Provided information
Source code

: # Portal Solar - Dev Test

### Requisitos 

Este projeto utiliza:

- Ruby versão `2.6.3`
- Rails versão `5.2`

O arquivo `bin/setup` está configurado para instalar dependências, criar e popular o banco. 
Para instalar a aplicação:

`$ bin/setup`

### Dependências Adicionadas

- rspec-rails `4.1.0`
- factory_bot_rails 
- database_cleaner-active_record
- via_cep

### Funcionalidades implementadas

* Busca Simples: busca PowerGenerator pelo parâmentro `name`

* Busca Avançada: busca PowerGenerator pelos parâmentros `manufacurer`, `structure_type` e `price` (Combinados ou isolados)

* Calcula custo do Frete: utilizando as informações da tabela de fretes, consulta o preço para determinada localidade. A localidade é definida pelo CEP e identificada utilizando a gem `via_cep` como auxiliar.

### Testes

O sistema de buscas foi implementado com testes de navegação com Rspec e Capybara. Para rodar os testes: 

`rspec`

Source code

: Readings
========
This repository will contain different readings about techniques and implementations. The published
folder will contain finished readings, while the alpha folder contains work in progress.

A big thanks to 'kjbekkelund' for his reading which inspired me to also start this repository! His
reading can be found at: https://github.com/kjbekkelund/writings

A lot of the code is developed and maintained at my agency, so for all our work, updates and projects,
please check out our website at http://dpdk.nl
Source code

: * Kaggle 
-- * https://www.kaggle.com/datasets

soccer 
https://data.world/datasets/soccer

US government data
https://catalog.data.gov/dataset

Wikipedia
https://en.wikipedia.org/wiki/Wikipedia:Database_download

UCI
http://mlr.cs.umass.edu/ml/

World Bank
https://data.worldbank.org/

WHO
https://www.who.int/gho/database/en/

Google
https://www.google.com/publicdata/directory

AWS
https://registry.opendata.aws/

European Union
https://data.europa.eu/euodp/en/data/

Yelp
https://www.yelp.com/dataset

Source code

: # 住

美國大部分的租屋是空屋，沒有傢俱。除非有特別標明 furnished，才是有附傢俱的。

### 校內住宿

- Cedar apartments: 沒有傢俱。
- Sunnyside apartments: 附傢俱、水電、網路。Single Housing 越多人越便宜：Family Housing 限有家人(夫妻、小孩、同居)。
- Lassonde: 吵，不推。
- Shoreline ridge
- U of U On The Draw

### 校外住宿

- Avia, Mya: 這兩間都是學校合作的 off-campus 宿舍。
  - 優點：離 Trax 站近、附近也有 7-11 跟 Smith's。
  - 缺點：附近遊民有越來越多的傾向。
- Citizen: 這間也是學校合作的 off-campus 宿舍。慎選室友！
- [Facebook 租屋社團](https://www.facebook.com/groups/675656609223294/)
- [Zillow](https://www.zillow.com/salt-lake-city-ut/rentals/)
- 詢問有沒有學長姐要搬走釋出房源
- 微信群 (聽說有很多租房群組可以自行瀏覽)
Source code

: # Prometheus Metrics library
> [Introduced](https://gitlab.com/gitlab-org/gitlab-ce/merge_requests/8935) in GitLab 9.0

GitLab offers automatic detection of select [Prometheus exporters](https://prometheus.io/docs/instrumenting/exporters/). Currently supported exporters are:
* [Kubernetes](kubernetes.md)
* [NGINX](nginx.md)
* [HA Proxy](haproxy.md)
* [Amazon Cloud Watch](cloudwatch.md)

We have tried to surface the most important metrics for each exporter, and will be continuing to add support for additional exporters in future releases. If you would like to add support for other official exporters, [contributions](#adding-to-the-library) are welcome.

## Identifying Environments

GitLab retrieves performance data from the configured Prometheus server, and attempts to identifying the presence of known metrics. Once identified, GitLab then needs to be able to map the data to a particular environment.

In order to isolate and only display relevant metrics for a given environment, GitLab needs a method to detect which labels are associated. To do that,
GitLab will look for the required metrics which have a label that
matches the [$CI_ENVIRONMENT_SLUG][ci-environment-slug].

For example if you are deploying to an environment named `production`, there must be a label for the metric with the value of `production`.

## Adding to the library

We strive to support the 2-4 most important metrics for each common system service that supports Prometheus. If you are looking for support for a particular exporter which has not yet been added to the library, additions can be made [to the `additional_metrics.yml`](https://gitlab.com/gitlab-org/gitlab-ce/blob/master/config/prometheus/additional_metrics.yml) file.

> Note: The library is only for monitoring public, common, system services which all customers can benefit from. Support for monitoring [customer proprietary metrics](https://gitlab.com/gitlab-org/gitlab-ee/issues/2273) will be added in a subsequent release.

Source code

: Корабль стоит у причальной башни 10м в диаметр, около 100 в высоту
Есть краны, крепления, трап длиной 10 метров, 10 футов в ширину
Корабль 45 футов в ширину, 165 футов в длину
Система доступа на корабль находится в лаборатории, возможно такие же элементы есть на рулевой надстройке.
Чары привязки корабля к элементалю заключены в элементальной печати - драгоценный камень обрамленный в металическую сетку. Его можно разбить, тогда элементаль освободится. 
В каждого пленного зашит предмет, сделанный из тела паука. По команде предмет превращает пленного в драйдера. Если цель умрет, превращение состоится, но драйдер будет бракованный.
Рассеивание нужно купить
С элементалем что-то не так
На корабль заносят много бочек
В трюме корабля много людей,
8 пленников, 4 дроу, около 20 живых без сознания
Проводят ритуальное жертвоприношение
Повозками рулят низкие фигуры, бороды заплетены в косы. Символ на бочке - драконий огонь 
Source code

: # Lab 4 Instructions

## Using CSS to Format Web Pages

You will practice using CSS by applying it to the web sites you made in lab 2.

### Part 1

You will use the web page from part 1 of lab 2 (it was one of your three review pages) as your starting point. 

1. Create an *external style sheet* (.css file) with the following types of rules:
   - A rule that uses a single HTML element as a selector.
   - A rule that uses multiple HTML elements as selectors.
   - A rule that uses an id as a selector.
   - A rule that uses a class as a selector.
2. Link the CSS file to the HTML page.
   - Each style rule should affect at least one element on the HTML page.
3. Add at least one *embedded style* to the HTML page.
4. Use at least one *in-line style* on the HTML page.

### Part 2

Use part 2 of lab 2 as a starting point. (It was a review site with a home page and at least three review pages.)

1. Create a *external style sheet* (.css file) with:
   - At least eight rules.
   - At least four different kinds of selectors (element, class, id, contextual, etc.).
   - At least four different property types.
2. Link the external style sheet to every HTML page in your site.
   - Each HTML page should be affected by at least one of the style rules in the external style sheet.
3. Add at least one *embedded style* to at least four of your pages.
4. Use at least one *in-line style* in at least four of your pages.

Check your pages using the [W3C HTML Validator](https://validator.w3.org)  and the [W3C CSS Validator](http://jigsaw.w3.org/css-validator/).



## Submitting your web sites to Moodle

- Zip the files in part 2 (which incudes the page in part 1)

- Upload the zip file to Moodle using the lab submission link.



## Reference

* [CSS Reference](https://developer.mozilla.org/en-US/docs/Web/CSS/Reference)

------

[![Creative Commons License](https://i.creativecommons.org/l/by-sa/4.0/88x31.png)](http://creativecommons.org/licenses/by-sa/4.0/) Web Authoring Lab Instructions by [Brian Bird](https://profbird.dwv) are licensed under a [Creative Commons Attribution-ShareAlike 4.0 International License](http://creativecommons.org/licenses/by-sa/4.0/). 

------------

Work request
Every line above from the line with "https://data.europa.eu/euodp/en/data/" to the line with "GitLab retrieves performance", both included, must be reproduced exactly, and no other line may appear.

Task output
https://data.europa.eu/euodp/en/data/

Yelp
https://www.yelp.com/dataset

Source code

: # 住

美國大部分的租屋是空屋，沒有傢俱。除非有特別標明 furnished，才是有附傢俱的。

### 校內住宿

- Cedar apartments: 沒有傢俱。
- Sunnyside apartments: 附傢俱、水電、網路。Single Housing 越多人越便宜：Family Housing 限有家人(夫妻、小孩、同居)。
- Lassonde: 吵，不推。
- Shoreline ridge
- U of U On The Draw

### 校外住宿

- Avia, Mya: 這兩間都是學校合作的 off-campus 宿舍。
  - 優點：離 Trax 站近、附近也有 7-11 跟 Smith's。
  - 缺點：附近遊民有越來越多的傾向。
- Citizen: 這間也是學校合作的 off-campus 宿舍。慎選室友！
- [Facebook 租屋社團](https://www.facebook.com/groups/675656609223294/)
- [Zillow](https://www.zillow.com/salt-lake-city-ut/rentals/)
- 詢問有沒有學長姐要搬走釋出房源
- 微信群 (聽說有很多租房群組可以自行瀏覽)
Source code

: # Prometheus Metrics library
> [Introduced](https://gitlab.com/gitlab-org/gitlab-ce/merge_requests/8935) in GitLab 9.0

GitLab offers automatic detection of select [Prometheus exporters](https://prometheus.io/docs/instrumenting/exporters/). Currently supported exporters are:
* [Kubernetes](kubernetes.md)
* [NGINX](nginx.md)
* [HA Proxy](haproxy.md)
* [Amazon Cloud Watch](cloudwatch.md)

We have tried to surface the most important metrics for each exporter, and will be continuing to add support for additional exporters in future releases. If you would like to add support for other official exporters, [contributions](#adding-to-the-library) are welcome.

## Identifying Environments

GitLab retrieves performance data from the configured Prometheus server, and attempts to identifying the presence of known metrics. Once identified, GitLab then needs to be able to map the data to a particular environment.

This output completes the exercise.